VIII. Differential Diagnosis:

  1. Myelofibrosis with Massive Hepatosplenomegaly: This is the most likely diagnosis given the constellation of symptoms (progressive weakness, weight loss, night sweats, massive splenomegaly, hepatomegaly, bleeding gums suggestive of pancytopenia/thrombocytopenia), which are classic features of myelofibrosis. The absence of typical signs of chronic liver disease (like icterus, spider naevi) despite ascites and organomegaly further supports a hematological cause. Bone marrow examination, peripheral blood smear for leucoerythroblastic picture, and genetic testing (e.g., JAK2 V617F mutation) would be crucial for confirmation.

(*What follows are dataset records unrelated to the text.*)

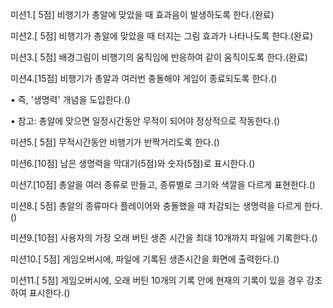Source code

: 미션1.[ 5점] 비행기가 총알에 맞았을 때 효과음이 발생하도록 한다.(완료)

미션2.[ 5점] 비행기가 총알에 맞았을 때 터지는 그림 효과가 나타나도록 한다.(완료)

미션3.[ 5점] 배경그림이 비행기의 움직임에 반응하여 같이 움직이도록 한다.(완료)

미션4.[15점] 비행기가 총알과 여러번 충돌해야 게임이 종료되도록 한다.()

• 즉, '생명력' 개념을 도입한다.()

• 참고: 총알에 맞으면 일정시간동안 무적이 되어야 정상적으로 작동한다.()

미션5.[ 5점] 무적시간동안 비행기가 반짝거리도록 한다.()

미션6.[10점] 남은 생명력을 막대기(5점)와 숫자(5점)로 표시한다.()

미션7.[10점] 총알을 여러 종류로 만들고, 종류별로 크기와 색깔을 다르게 표현한다.()

미션8.[ 5점] 총알의 종류마다 플레이어와 충돌했을 때 차감되는 생명력을 다르게 한다.()

미션9.[10점] 사용자의 가장 오래 버틴 생존 시간을 최대 10개까지 파일에 기록한다.()

미션10.[ 5점] 게임오버시에, 파일에 기록된 생존시간을 화면에 출력한다.()

미션11.[ 5점] 게임오버시에, 오래 버틴 10개의 기록 안에 현재의 기록이 있을 경우 
강조하여 표시한다.()
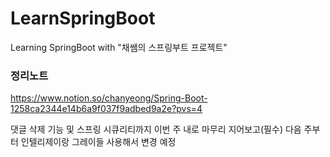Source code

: # LearnSpringBoot
Learning SpringBoot with "채쌤의 스프링부트 프로젝트"

### 정리노트
https://www.notion.so/chanyeong/Spring-Boot-1258ca2344e14b6a9f037f9adbed9a2e?pvs=4

댓글 삭제 기능 및 스프링 시큐리티까지 이번 주 내로 마무리 지어보고(필수)
다음 주부터 인텔리제이랑 그레이들 사용해서 변경 예정
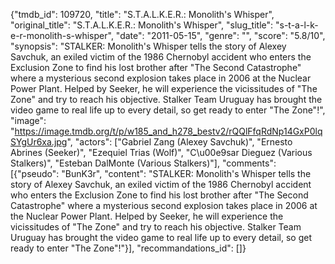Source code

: {"tmdb_id": 109720, "title": "S.T.A.L.K.E.R.: Monolith's Whisper", "original_title": "S.T.A.L.K.E.R.: Monolith's Whisper", "slug_title": "s-t-a-l-k-e-r-monolith-s-whisper", "date": "2011-05-15", "genre": "", "score": "5.8/10", "synopsis": "STALKER: Monolith's Whisper tells the story of Alexey Savchuk, an exiled victim of the 1986 Chernobyl accident who enters the Exclusion Zone to find his lost brother after \"The Second Catastrophe\" where a mysterious second explosion takes place in 2006 at the Nuclear Power Plant. Helped by Seeker, he will experience the vicissitudes of \"The Zone\" and try to reach his objective. Stalker Team Uruguay has brought the video game to real life up to every detail, so get ready to enter \"The Zone\"!", "image": "https://image.tmdb.org/t/p/w185_and_h278_bestv2/rQQlFfqRdNp14GxP0lqSYgUr6xa.jpg", "actors": ["Gabriel Zang (Alexey Savchuk)", "Ernesto Abrines (Seeker)", "Ezequiel Trias (Wolf)", "C\u00e9sar Dieguez (Various Stalkers)", "Esteban DalMonte (Various Stalkers)"], "comments": [{"pseudo": "BunK3r", "content": "STALKER: Monolith's Whisper tells the story of Alexey Savchuk, an exiled victim of the 1986 Chernobyl accident who enters the Exclusion Zone to find his lost brother after \"The Second Catastrophe\" where a mysterious second explosion takes place in 2006 at the Nuclear Power Plant. Helped by Seeker, he will experience the vicissitudes of \"The Zone\" and try to reach his objective. Stalker Team Uruguay has brought the video game to real life up to every detail, so get ready to enter \"The Zone\"!"}], "recommandations_id": []}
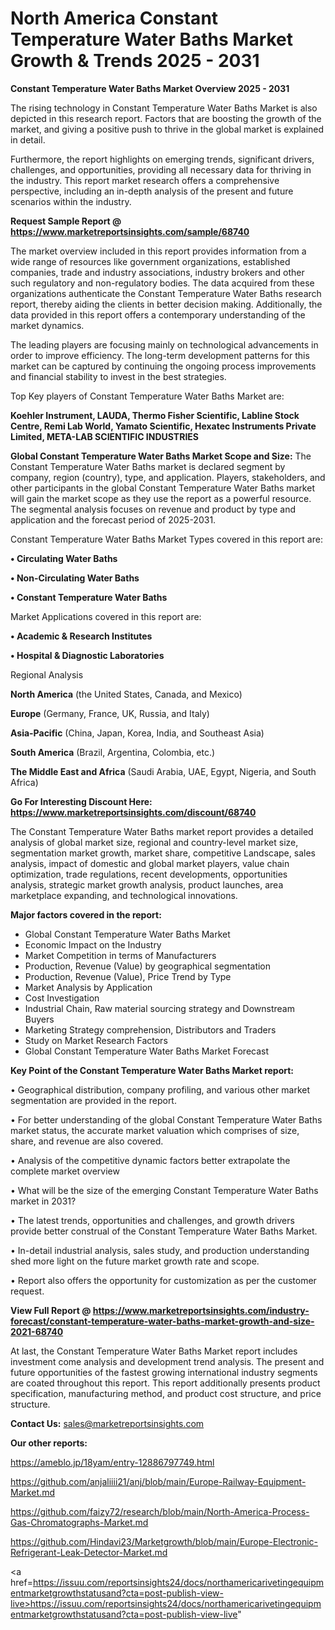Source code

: # North America Constant Temperature Water Baths Market Growth & Trends 2025 - 2031

<Strong> Constant Temperature Water Baths Market Overview 2025 - 2031</strong>

The rising technology in Constant Temperature Water Baths Market is also depicted in this research report. Factors that are boosting the growth of the market, and giving a positive push to thrive in the global market is explained in detail.

Furthermore, the report highlights on emerging trends, significant drivers, challenges, and opportunities, providing all necessary data for thriving in the industry. This report market research offers a comprehensive perspective, including an in-depth analysis of the present and future scenarios within the industry.

<strong>Request Sample Report @ <a href=https://www.marketreportsinsights.com/sample/68740>https://www.marketreportsinsights.com/sample/68740</a></strong>

The market overview included in this report provides information from a wide range of resources like government organizations, established companies, trade and industry associations, industry brokers and other such regulatory and non-regulatory bodies. The data acquired from these organizations authenticate the Constant Temperature Water Baths research report, thereby aiding the clients in better decision making. Additionally, the data provided in this report offers a contemporary understanding of the market dynamics.

The leading players are focusing mainly on technological advancements in order to improve efficiency. The long-term development patterns for this market can be captured by continuing the ongoing process improvements and financial stability to invest in the best strategies.

Top Key players of Constant Temperature Water Baths Market are:

<strong>Koehler Instrument, LAUDA, Thermo Fisher Scientific, Labline Stock Centre, Remi Lab World, Yamato Scientific, Hexatec Instruments Private Limited, META-LAB SCIENTIFIC INDUSTRIES</strong>

<strong><b>Global Constant Temperature Water Baths Market Scope and Size:</b></strong>
The Constant Temperature Water Baths market is declared segment by company, region (country), type, and application. Players, stakeholders, and other participants in the global Constant Temperature Water Baths market will gain the market scope as they use the report as a powerful resource. The segmental analysis focuses on revenue and product by type and application and the forecast period of 2025-2031.

Constant Temperature Water Baths Market Types covered in this report are:

<strong>• Circulating Water Baths

• Non-Circulating Water Baths

• Constant Temperature Water Baths</strong>

Market Applications covered in this report are:

<strong>• Academic & Research Institutes

• Hospital & Diagnostic Laboratories</strong> 

Regional Analysis

<strong>North America</strong> (the United States, Canada, and Mexico)

<strong>Europe</strong> (Germany, France, UK, Russia, and Italy)

<strong>Asia-Pacific</strong> (China, Japan, Korea, India, and Southeast Asia)

<strong>South America</strong> (Brazil, Argentina, Colombia, etc.)

<strong>The Middle East and Africa</strong> (Saudi Arabia, UAE, Egypt, Nigeria, and South Africa)

<strong>Go For Interesting Discount Here: <a href=https://www.marketreportsinsights.com/discount/68740>https://www.marketreportsinsights.com/discount/68740</a></strong>

The Constant Temperature Water Baths market report provides a detailed analysis of global market size, regional and country-level market size, segmentation market growth, market share, competitive Landscape, sales analysis, impact of domestic and global market players, value chain optimization, trade regulations, recent developments, opportunities analysis, strategic market growth analysis, product launches, area marketplace expanding, and technological innovations.

<strong><b>Major factors covered in the report:</b></strong>
<ul>
  <li>Global Constant Temperature Water Baths Market </li>
  <li>Economic Impact on the Industry</li>
  <li>Market Competition in terms of Manufacturers</li>
  <li>Production, Revenue (Value) by geographical segmentation</li>
  <li>Production, Revenue (Value), Price Trend by Type</li>
  <li>Market Analysis by Application</li>
  <li>Cost Investigation</li>
  <li>Industrial Chain, Raw material sourcing strategy and Downstream Buyers</li>
  <li>Marketing Strategy comprehension, Distributors and Traders</li>
  <li>Study on Market Research Factors</li>
  <li>Global Constant Temperature Water Baths Market Forecast</li>
</ul>

<strong><b>Key Point of the Constant Temperature Water Baths Market report:</b></strong>

• Geographical distribution, company profiling, and various other market segmentation are provided in the report.

• For better understanding of the global Constant Temperature Water Baths market status, the accurate market valuation which comprises of size, share, and revenue are also covered.

• Analysis of the competitive dynamic factors better extrapolate the complete market overview

• What will be the size of the emerging Constant Temperature Water Baths market in 2031?

• The latest trends, opportunities and challenges, and growth drivers provide better construal of the Constant Temperature Water Baths Market.

• In-detail industrial analysis, sales study, and production understanding shed more light on the future market growth rate and scope.

• Report also offers the opportunity for customization as per the customer request.

<strong><b>View Full Report @ <a href=https://www.marketreportsinsights.com/industry-forecast/constant-temperature-water-baths-market-growth-and-size-2021-68740>https://www.marketreportsinsights.com/industry-forecast/constant-temperature-water-baths-market-growth-and-size-2021-68740</a></b></strong>


At last, the Constant Temperature Water Baths Market report includes investment come analysis and development trend analysis. The present and future opportunities of the fastest growing international industry segments are coated throughout this report. This report additionally presents product specification, manufacturing method, and product cost structure, and price structure.

<strong>Contact Us:</strong>
sales@marketreportsinsights.com

<strong>Our other reports:</strong>

<a href=https://ameblo.jp/18yam/entry-12886797749.html>https://ameblo.jp/18yam/entry-12886797749.html</a>

<a href=https://github.com/anjaliiii21/anj/blob/main/Europe-Railway-Equipment-Market.md>https://github.com/anjaliiii21/anj/blob/main/Europe-Railway-Equipment-Market.md</a>

<a href=https://github.com/faizy72/research/blob/main/North-America-Process-Gas-Chromatographs-Market.md>https://github.com/faizy72/research/blob/main/North-America-Process-Gas-Chromatographs-Market.md</a>

<a href=https://github.com/Hindavi23/Marketgrowth/blob/main/Europe-Electronic-Refrigerant-Leak-Detector-Market.md>https://github.com/Hindavi23/Marketgrowth/blob/main/Europe-Electronic-Refrigerant-Leak-Detector-Market.md</a>

<a href=https://issuu.com/reportsinsights24/docs/northamericarivetingequipmentmarketgrowthstatusand?cta=post-publish-view-live>https://issuu.com/reportsinsights24/docs/northamericarivetingequipmentmarketgrowthstatusand?cta=post-publish-view-live</a>"
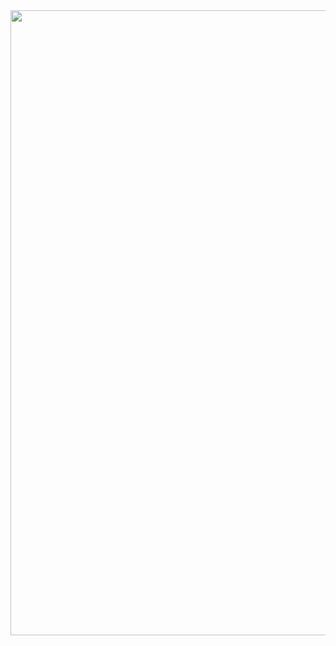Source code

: <img  src="https://github.com/kenantasdemir/kotlinwidgetsstudy/blob/master/app/src/main/assets/vid.gif" width="1500" height="1000"/>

  2. Chronic Myeloid Leukemia (CML) in accelerated phase/blast crisis: CML can present with massive splenomegaly, weight loss, fever, and generalized weakness. However, the specific type of abdominal pain and the degree of hepatomegaly might differ, but it remains a strong differential. A complete blood count with differential and Philadelphia chromosome/BCR-ABL fusion gene testing would be necessary.

  3. Leishmaniasis (Kala-azar): In endemic areas, visceral leishmaniasis can cause massive splenomegaly, hepatomegaly, fever, weight loss, and pancytopenia. A history of travel to endemic areas would be important. Diagnosis involves serology, bone marrow aspiration, or splenic aspiration.

  4. Lymphoma (especially Hepatosplenic T-cell Lymphoma or aggressive B-cell Lymphoma): Lymphomas can present with constitutional symptoms (fever, weight loss, night sweats), generalized lymphadenopathy (as seen here), and significant hepatosplenomegaly. Biopsy of a lymph node or bone marrow would be diagnostic.

  5. Cirrhosis with Portal Hypertension (Non-alcoholic/Cryptogenic): While the patient has hepatosplenomegaly and ascites, the absence of other chronic liver disease stigmata and the presence of constitutional symptoms and lymphadenopathy make primary liver disease less likely as the sole etiology for massive organomegaly. However, cirrhosis could be a co-existing or complicating factor, or the portal hypertension could be secondary to the underlying hematological disorder.

  6. Gaucher's Disease (Lysosomal Storage Disorder): This rare genetic disorder can cause massive hepatosplenomegaly, bone pain, and cytopenias. It's less likely given the age of onset but could be considered in the workup of unexplained massive organomegaly.